Bron -- talk about a makeover. :chili::chili: Hunter is so cute and sweet and looks like a little living doll after his grooming. :tender: When was he rescued and is he as sweet as he looks? I wonder what his background was - how could a cutie like that end up in a shelter? :smcry: Just love him. I hope that someone adopts him. I know their love will be replayed in triplicate. Thank you and AMA Rescue for saving his live. :thumbsup:


----------



## michellerobison (Dec 17, 2009)

What a little cutie pie. I'm so glad he's on his way to a happy life.. I love the music,I haven't heard that song in years!


----------



## edelweiss (Apr 23, 2010)

:cheer::cheer::cheer:
:celebrate - firewor:celebrate - firewor:celebrate - firewor

:crying:

:wub::wub::wub:


----------



## Summergirl73 (Sep 18, 2011)

*Oh Hunter is absolutely precious. ♥♥♥♥. This video makes me want to go wake up my sleeping Diva from her midnight slumber and just snuggle her! *


----------



## Furbabies mom (Jul 25, 2011)

What a precious little baby!
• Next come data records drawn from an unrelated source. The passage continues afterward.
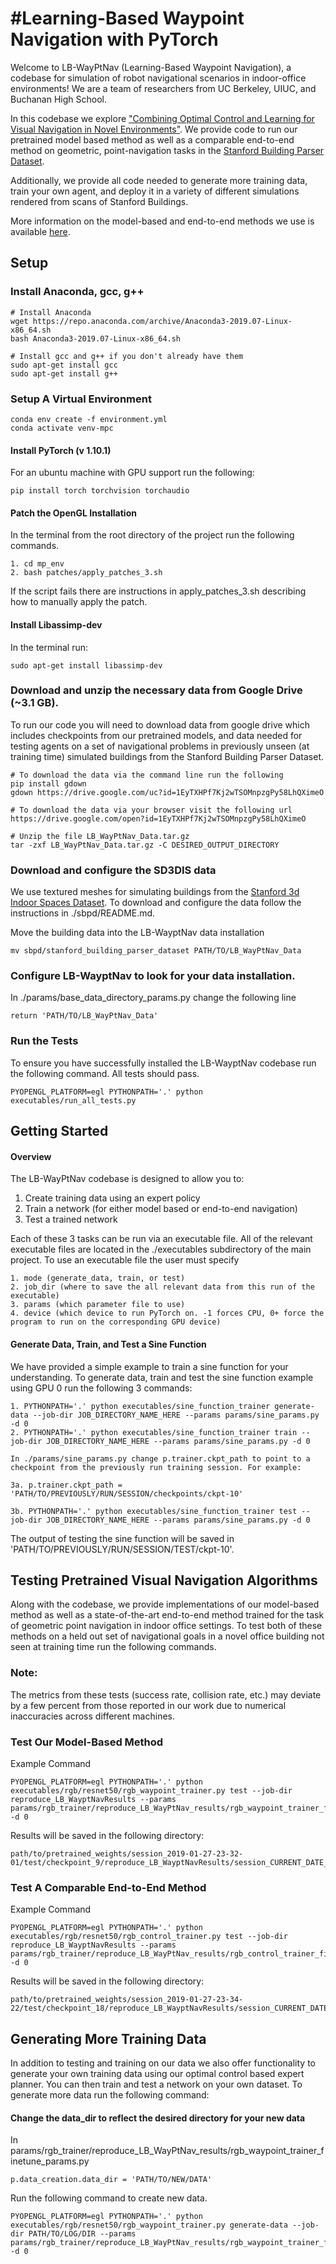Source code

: #Learning-Based Waypoint Navigation with PyTorch
==========
Welcome to LB-WayPtNav (Learning-Based Waypoint Navigation), a codebase for simulation of robot navigational scenarios in indoor-office environments! We are a team of researchers from UC Berkeley, UIUC, and Buchanan High School.
 
In this codebase we explore ["Combining Optimal Control and Learning for Visual Navigation in Novel Environments"](https://smlbansal.github.io/LB-WayPtNav/). We provide code to run our pretrained model based method as well as a comparable end-to-end method on geometric, point-navigation tasks in the [Stanford Building Parser Dataset](http://buildingparser.stanford.edu/dataset.html).
 
Additionally, we provide all code needed to generate more training data, train your own agent, and deploy it in a variety of different simulations rendered from scans of Stanford Buildings.
 
More information on the model-based and end-to-end methods we use is available [here](https://smlbansal.github.io/LB-WayPtNav/).
 
 
## Setup
### Install Anaconda, gcc, g++
```
# Install Anaconda
wget https://repo.anaconda.com/archive/Anaconda3-2019.07-Linux-x86_64.sh
bash Anaconda3-2019.07-Linux-x86_64.sh
 
# Install gcc and g++ if you don't already have them
sudo apt-get install gcc
sudo apt-get install g++
```
 
### Setup A Virtual Environment
```
conda env create -f environment.yml
conda activate venv-mpc
```
 
#### Install PyTorch (v 1.10.1)
For an ubuntu machine with GPU support run the following:
```
pip install torch torchvision torchaudio
```
 
#### Patch the OpenGL Installation
In the terminal from the root directory of the project run the following commands.
```
1. cd mp_env
2. bash patches/apply_patches_3.sh
```
If the script fails there are instructions in apply_patches_3.sh describing how to manually apply the patch.
 
#### Install Libassimp-dev
In the terminal run:
```
sudo apt-get install libassimp-dev
```
 
### Download and unzip the necessary data from Google Drive (~3.1 GB).
To run our code you will need to download data from google drive which includes checkpoints from our pretrained models, and data needed for testing agents on a set of navigational problems in previously unseen (at training time) simulated buildings from the Stanford Building Parser Dataset.
```
# To download the data via the command line run the following
pip install gdown
gdown https://drive.google.com/uc?id=1EyTXHPf7Kj2wTSOMnpzgPy58LhQXimeO
 
# To download the data via your browser visit the following url
https://drive.google.com/open?id=1EyTXHPf7Kj2wTSOMnpzgPy58LhQXimeO
 
# Unzip the file LB_WayPtNav_Data.tar.gz
tar -zxf LB_WayPtNav_Data.tar.gz -C DESIRED_OUTPUT_DIRECTORY
```
 
### Download and configure the SD3DIS data
We use textured meshes for simulating buildings from the [Stanford 3d Indoor Spaces Dataset](http://buildingparser.stanford.edu/dataset.html). To download and configure the data follow the instructions in ./sbpd/README.md.
 
Move the building data into the LB-WayptNav data installation
```
mv sbpd/stanford_building_parser_dataset PATH/TO/LB_WayPtNav_Data
```
 
### Configure LB-WayptNav to look for your data installation.
In ./params/base_data_directory_params.py change the following line
```
return 'PATH/TO/LB_WayPtNav_Data'
```
 
### Run the Tests
To ensure you have successfully installed the LB-WayptNav codebase run the following command. All tests should pass.
```
PYOPENGL_PLATFORM=egl PYTHONPATH='.' python executables/run_all_tests.py
```
 
## Getting Started
#### Overview
The LB-WayPtNav codebase is designed to allow you to:
 
  1. Create training data using an expert policy
  2. Train a network (for either model based or end-to-end navigation)  
  3. Test a trained network
 
Each of these 3 tasks can be run via an executable file. All of the relevant executable files are located in the ./executables subdirectory of the main project. To use an executable file the user must specify
```
1. mode (generate_data, train, or test)
2. job_dir (where to save the all relevant data from this run of the executable)
3. params (which parameter file to use)
4. device (which device to run PyTorch on. -1 forces CPU, 0+ force the program to run on the corresponding GPU device)
```
#### Generate Data, Train, and Test a Sine Function
We have provided a simple example to train a sine function for your understanding. To generate data, train and test the sine function example using GPU 0 run the following 3 commands:
```
1. PYTHONPATH='.' python executables/sine_function_trainer generate-data --job-dir JOB_DIRECTORY_NAME_HERE --params params/sine_params.py -d 0
2. PYTHONPATH='.' python executables/sine_function_trainer train --job-dir JOB_DIRECTORY_NAME_HERE --params params/sine_params.py -d 0
 
In ./params/sine_params.py change p.trainer.ckpt_path to point to a checkpoint from the previously run training session. For example:
 
3a. p.trainer.ckpt_path = 'PATH/TO/PREVIOUSLY/RUN/SESSION/checkpoints/ckpt-10'
 
3b. PYTHONPATH='.' python executables/sine_function_trainer test --job-dir JOB_DIRECTORY_NAME_HERE --params params/sine_params.py -d 0
```
 
The output of testing the sine function will be saved in 'PATH/TO/PREVIOUSLY/RUN/SESSION/TEST/ckpt-10'.
 
## Testing Pretrained Visual Navigation Algorithms
 
Along with the codebase, we provide implementations of our model-based method as well as a state-of-the-art end-to-end method trained for the task of geometric point navigation in indoor office settings. To test both of these methods on a held out set of navigational goals in a novel office building not seen at training time run the following commands.
 
### Note:
The metrics from these tests (success rate, collision rate, etc.) may deviate by a few percent from those reported in our work due to numerical inaccuracies across different machines.
 
### Test Our Model-Based Method
Example Command
```
PYOPENGL_PLATFORM=egl PYTHONPATH='.' python executables/rgb/resnet50/rgb_waypoint_trainer.py test --job-dir reproduce_LB_WayptNavResults --params params/rgb_trainer/reproduce_LB_WayPtNav_results/rgb_waypoint_trainer_finetune_params.py -d 0
```
Results will be saved in the following directory:
 
```
path/to/pretrained_weights/session_2019-01-27-23-32-01/test/checkpoint_9/reproduce_LB_WayptNavResults/session_CURRENT_DATE_TIME/rgb_resnet50_nn_waypoint_simulator
```
 
### Test A Comparable End-to-End Method
Example Command
```
PYOPENGL_PLATFORM=egl PYTHONPATH='.' python executables/rgb/resnet50/rgb_control_trainer.py test --job-dir reproduce_LB_WayptNavResults --params params/rgb_trainer/reproduce_LB_WayPtNav_results/rgb_control_trainer_finetune_params.py -d 0
```
Results will be saved in the following directory:
```
path/to/pretrained_weights/session_2019-01-27-23-34-22/test/checkpoint_18/reproduce_LB_WayptNavResults/session_CURRENT_DATE_TIME/rgb_resnet50_nn_control_simulator
```
 
## Generating More Training Data
In addition to testing and training on our data we also offer functionality to generate your own training data using our optimal control based expert planner. You can then train and test a network on your own dataset. To generate more data run the following command:  
#### Change the data_dir to reflect the desired directory for your new data
In params/rgb_trainer/reproduce_LB_WayPtNav_results/rgb_waypoint_trainer_finetune_params.py
```
p.data_creation.data_dir = 'PATH/TO/NEW/DATA'
```
Run the following command to create new data.
```
PYOPENGL_PLATFORM=egl PYTHONPATH='.' python executables/rgb/resnet50/rgb_waypoint_trainer.py generate-data --job-dir PATH/TO/LOG/DIR --params params/rgb_trainer/reproduce_LB_WayPtNav_results/rgb_waypoint_trainer_finetune_params.py -d 0
```
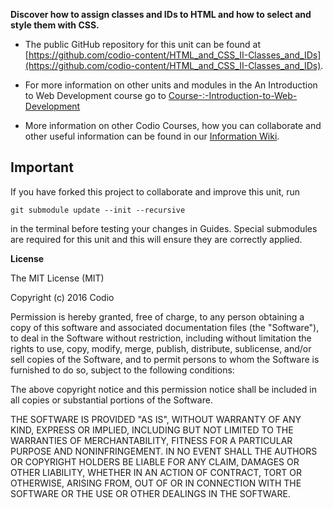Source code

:**Discover how to assign classes and IDs to HTML and how to select and style them with CSS.**

- The public GitHub repository for this unit can be found at [https://github.com/codio-content/HTML_and_CSS_II-Classes_and_IDs](https://github.com/codio-content/HTML_and_CSS_II-Classes_and_IDs).

- For more information on other units and modules in the An Introduction to Web Development course go to [Course-:-Introduction-to-Web-Development](https://github.com/codio-content/Information/wiki/Course-:-Introduction-to-Web-Development)

- More information on other Codio Courses, how you can collaborate and other useful information can be found in our [Information Wiki](https://github.com/codio-content/Information/wiki).


## Important

If you have forked this project to collaborate and improve this unit, run

```
git submodule update --init --recursive
```

in the terminal before testing your changes in Guides. Special submodules are required for this unit and this will ensure they are correctly applied.


**License**

The MIT License (MIT)

Copyright (c) 2016 Codio

Permission is hereby granted, free of charge, to any person obtaining a copy of this software and associated documentation files (the "Software"), to deal in the Software without restriction, including without limitation the rights to use, copy, modify, merge, publish, distribute, sublicense, and/or sell copies of the Software, and to permit persons to whom the Software is furnished to do so, subject to the following conditions:

The above copyright notice and this permission notice shall be included in all copies or substantial portions of the Software.

THE SOFTWARE IS PROVIDED "AS IS", WITHOUT WARRANTY OF ANY KIND, EXPRESS OR IMPLIED, INCLUDING BUT NOT LIMITED TO THE WARRANTIES OF MERCHANTABILITY, FITNESS FOR A PARTICULAR PURPOSE AND NONINFRINGEMENT. IN NO EVENT SHALL THE AUTHORS OR COPYRIGHT HOLDERS BE LIABLE FOR ANY CLAIM, DAMAGES OR OTHER LIABILITY, WHETHER IN AN ACTION OF CONTRACT, TORT OR OTHERWISE, ARISING FROM, OUT OF OR IN CONNECTION WITH THE SOFTWARE OR THE USE OR OTHER DEALINGS IN THE SOFTWARE.

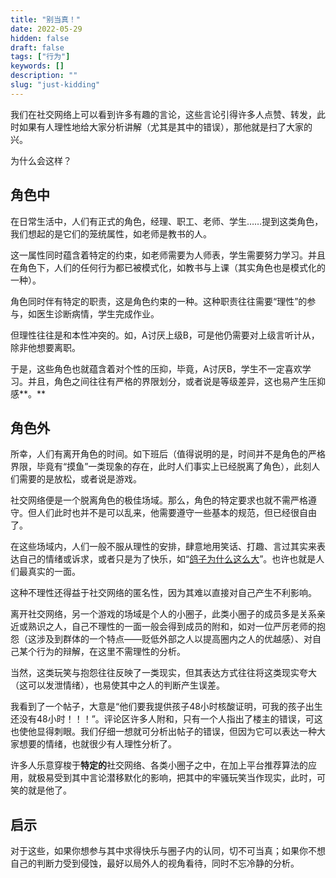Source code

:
 ```yaml
---
title: "别当真！"
date: 2022-05-29
hidden: false
draft: false
tags: ["行为"]
keywords: []
description: ""
slug: "just-kidding"
---
```


我们在社交网络上可以看到许多有趣的言论，这些言论引得许多人点赞、转发，此时如果有人理性地给大家分析讲解（尤其是其中的错误），那他就是扫了大家的兴。

为什么会这样？

## 角色中

在日常生活中，人们有正式的角色，经理、职工、老师、学生……提到这类角色，我们想起的是它们的笼统属性，如老师是教书的人。

这一属性同时蕴含着特定的约束，如老师需要为人师表，学生需要努力学习。并且在角色下，人们的任何行为都已被模式化，如教书与上课（其实角色也是模式化的一种）。

角色同时伴有特定的职责，这是角色约束的一种。这种职责往往需要“理性”的参与，如医生诊断病情，学生完成作业。

但理性往往是和本性冲突的。如，A讨厌上级B，可是他仍需要对上级言听计从，除非他想要离职。

于是，这些角色也就蕴含着对个性的压抑，毕竟，A讨厌B，学生不一定喜欢学习。并且，角色之间往往有严格的界限划分，或者说是等级差异，这也易产生压抑感**。**

## 角色外

所幸，人们有离开角色的时间。如下班后（值得说明的是，时间并不是角色的严格界限，毕竟有“摸鱼”一类现象的存在，此时人们事实上已经脱离了角色），此刻人们需要的是放松，或者说是游戏。

社交网络便是一个脱离角色的极佳场域。那么，角色的特定要求也就不需严格遵守。但人们此时也并不是可以乱来，他需要遵守一些基本的规范，但已经很自由了。

在这些场域内，人们一般不服从理性的安排，肆意地用笑话、打趣、言过其实来表达自己的情绪或诉求，或者只是为了快乐，如“[鸽子为什么这么大](https://baike.baidu.com/item/%E9%B8%BD%E5%AD%90%E4%B8%BA%E4%BB%80%E4%B9%88%E8%BF%99%E4%B9%88%E5%A4%A7/23589657?fr=aladdin)”。也许也就是人们最真实的一面。

这种不理性还得益于社交网络的匿名性，因为其难以直接对自己产生不利影响。

离开社交网络，另一个游戏的场域是个人的小圈子，此类小圈子的成员多是关系亲近或熟识之人，自己不理性的一面一般会得到成员的附和，如对一位严厉老师的抱怨（这涉及到群体的一个特点——贬低外部之人以提高圈内之人的优越感）、对自己某个行为的辩解，在这里不需理性的分析。

当然，这类玩笑与抱怨往往反映了一类现实，但其表达方式往往将这类现实夸大（这可以发泄情绪），也易使其中之人的判断产生误差。

我看到了一个帖子，大意是“他们要我提供孩子48小时核酸证明，可我的孩子出生还没有48小时！！！”。评论区许多人附和，只有一个人指出了楼主的错误，可这也使他显得刺眼。我们仔细一想就可分析出帖子的错误，但因为它可以表达一种大家想要的情绪，也就很少有人理性分析了。

许多人乐意穿梭于**特定的**社交网络、各类小圈子之中，在加上平台推荐算法的应用，就极易受到其中言论潜移默化的影响，把其中的牢骚玩笑当作现实，此时，可笑的就是他了。

## 启示

对于这些，如果你想参与其中求得快乐与圈子内的认同，切不可当真；如果你不想自己的判断力受到侵蚀，最好以局外人的视角看待，同时不忘冷静的分析。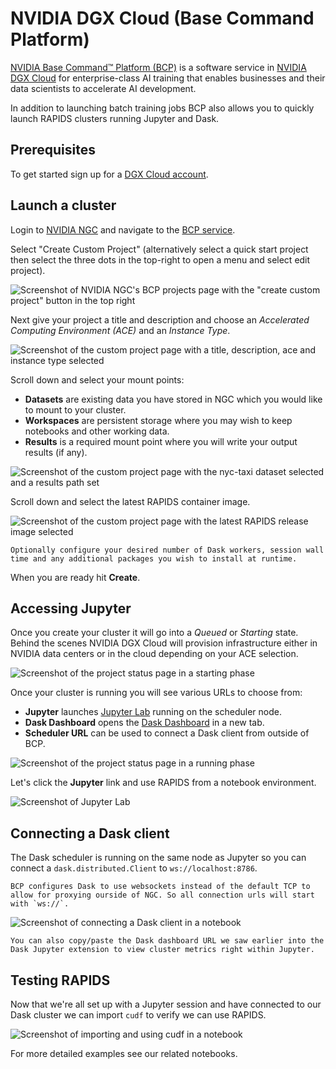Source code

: # NVIDIA DGX Cloud (Base Command Platform)

[NVIDIA Base Command™ Platform (BCP)](https://www.nvidia.com/en-gb/data-center/base-command-platform/) is a software service in [NVIDIA DGX Cloud](https://www.nvidia.com/en-us/data-center/dgx-cloud/) for enterprise-class AI training that enables businesses and their data scientists to accelerate AI development.

In addition to launching batch training jobs BCP also allows you to quickly launch RAPIDS clusters running Jupyter and Dask.

## Prerequisites

To get started sign up for a [DGX Cloud account](https://www.nvidia.com/en-us/data-center/dgx-cloud/trial/).

## Launch a cluster

Login to [NVIDIA NGC](https://www.nvidia.com/en-gb/gpu-cloud/) and navigate to the [BCP service](https://ngc.nvidia.com/projects).

Select "Create Custom Project" (alternatively select a quick start project then select the three dots in the top-right to open a menu and select edit project).

![Screenshot of NVIDIA NGC's BCP projects page with the "create custom project" button in the top right](../../_static/images/cloud/nvidia/bcp-projects.png)

Next give your project a title and description and choose an _Accelerated Computing Environment (ACE)_ and an _Instance Type_.

![Screenshot of the custom project page with a title, description, ace and instance type selected](../../_static/images/cloud/nvidia/bcp-edit-project-title.png)

Scroll down and select your mount points:

- **Datasets** are existing data you have stored in NGC which you would like to mount to your cluster.
- **Workspaces** are persistent storage where you may wish to keep notebooks and other working data.
- **Results** is a required mount point where you will write your output results (if any).

![Screenshot of the custom project page with the nyc-taxi dataset selected and a results path set](../../_static/images/cloud/nvidia/bcp-edit-project-results.png)

Scroll down and select the latest RAPIDS container image.

![Screenshot of the custom project page with the latest RAPIDS release image selected](../../_static/images/cloud/nvidia/bcp-edit-project-image.png)

```{note}
Optionally configure your desired number of Dask workers, session wall time and any additional packages you wish to install at runtime.
```

When you are ready hit **Create**.

## Accessing Jupyter

Once you create your cluster it will go into a _Queued_ or _Starting_ state. Behind the scenes NVIDIA DGX Cloud will provision infrastructure either in NVIDIA data centers or in the cloud depending on your ACE selection.

![Screenshot of the project status page in a starting phase](../../_static/images/cloud/nvidia/bcp-project-queued.png)

Once your cluster is running you will see various URLs to choose from:

- **Jupyter** launches [Jupyter Lab](https://jupyter.org/) running on the scheduler node.
- **Dask Dashboard** opens the [Dask Dashboard](https://docs.dask.org/en/stable/dashboard.html) in a new tab.
- **Scheduler URL** can be used to connect a Dask client from outside of BCP.

![Screenshot of the project status page in a running phase](../../_static/images/cloud/nvidia/bcp-project-running.png)

Let's click the **Jupyter** link and use RAPIDS from a notebook environment.

![Screenshot of Jupyter Lab](../../_static/images/cloud/nvidia/bcp-jupyter.png)

## Connecting a Dask client

The Dask scheduler is running on the same node as Jupyter so you can connect a `dask.distributed.Client` to `ws://localhost:8786`.

```{warning}
BCP configures Dask to use websockets instead of the default TCP to allow for proxying ourside of NGC. So all connection urls will start with `ws://`.
```

![Screenshot of connecting a Dask client in a notebook](../../_static/images/cloud/nvidia/bcp-dask.png)

```{note}
You can also copy/paste the Dask dashboard URL we saw earlier into the Dask Jupyter extension to view cluster metrics right within Jupyter.
```

## Testing RAPIDS

Now that we're all set up with a Jupyter session and have connected to our Dask cluster we can import `cudf` to verify we can use RAPIDS.

![Screenshot of importing and using cudf in a notebook](../../_static/images/cloud/nvidia/bcp-rapids.png)

For more detailed examples see our related notebooks.

```{relatedexamples}

```
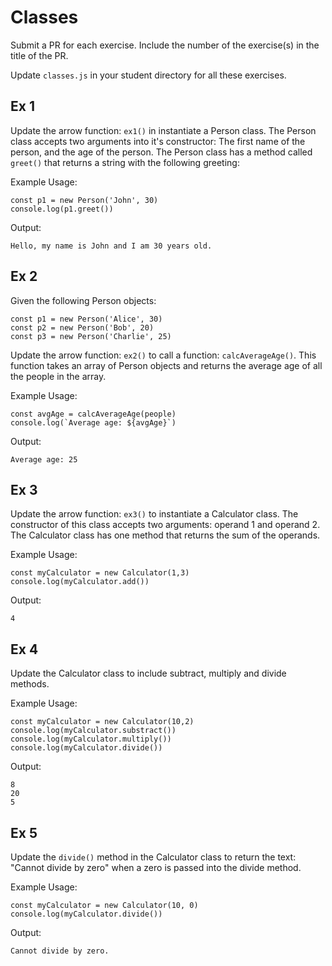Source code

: # Classes
Submit a PR for each exercise. Include the number of the exercise(s) in the title of the PR.

Update `classes.js` in your student directory for all these exercises.

## Ex 1
Update the arrow function: `ex1()` in instantiate a Person class.  The Person class accepts two arguments into it's constructor: The first name of the person, and the age of the person.  The Person class has a method called `greet()` that returns a string with the following greeting:

Example Usage:
```
const p1 = new Person('John', 30)
console.log(p1.greet())
```

Output:
```
Hello, my name is John and I am 30 years old.
```

## Ex 2
Given the following Person objects:

```
const p1 = new Person('Alice', 30)
const p2 = new Person('Bob', 20)
const p3 = new Person('Charlie', 25)
```

Update the arrow function: `ex2()` to call a function: `calcAverageAge()`.  This function takes an array of Person objects and returns the average age of all the people in the array.

Example Usage:
```
const avgAge = calcAverageAge(people)
console.log(`Average age: ${avgAge}`)
```

Output:
```
Average age: 25
```

## Ex 3
Update the arrow function: `ex3()` to instantiate a Calculator class.  The constructor of this class accepts two arguments: operand 1 and operand 2.  The Calculator class has one method that returns the sum of the operands.

Example Usage:
```
const myCalculator = new Calculator(1,3)
console.log(myCalculator.add())
```

Output:
```
4
```

## Ex 4
Update the Calculator class to include subtract, multiply and divide methods.


Example Usage:
```
const myCalculator = new Calculator(10,2)
console.log(myCalculator.substract())
console.log(myCalculator.multiply())
console.log(myCalculator.divide())
```

Output:
```
8
20
5
```

## Ex 5
Update the `divide()` method in the Calculator class to return the text: "Cannot divide by zero" when a zero is passed into the divide method.

Example Usage:
```
const myCalculator = new Calculator(10, 0)
console.log(myCalculator.divide())
```

Output:
```
Cannot divide by zero.
```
He looks so sweet and absolutely gorgeous!!


----------



## Tanner's Mom (May 27, 2005)

What a sweet little boy. I'm so glad he's with y'all.


----------



## Katkoota (Feb 18, 2006)

Bless him :wub: i am very happy that he is in the loving home now :wub:


----------



## MoonDog (Jun 6, 2011)

Awww, Hunter is adorable! This video made me smile.


----------



## plenty pets 20 (Jul 8, 2006)

Great job once again Bron. A great save and great video. I think this boy should come to Fort Bragg. LOL He is darling. 
He is getting his dental done today to extract the rest of his rotten teeth and I hope he does well.


----------



## romeo&juliet (Jun 23, 2011)

OMG hunter is just the cutest little handsome boy i want to just save them all oh hes so adorable :wub::wub::wub:


----------



## Malt Shoppe (Jul 20, 2011)

It doesn't matter who these precious Maltese dogs belong to; I fall in love with everyone of them...all of YOURS on SM and all the rescued ones.....I can't help it, they are all so precious.

Whoever ends up with Hunter is truly blessed; he's a sweetheart.

A job well done......


----------



## 4furkidsmom (Nov 29, 2009)

*hunter adoption*

I live in Tucson and would like to adopt Hunter. Not sure who to contact...did not see him on the AMA site or petfinder. Can someone give me further info. thank you!


----------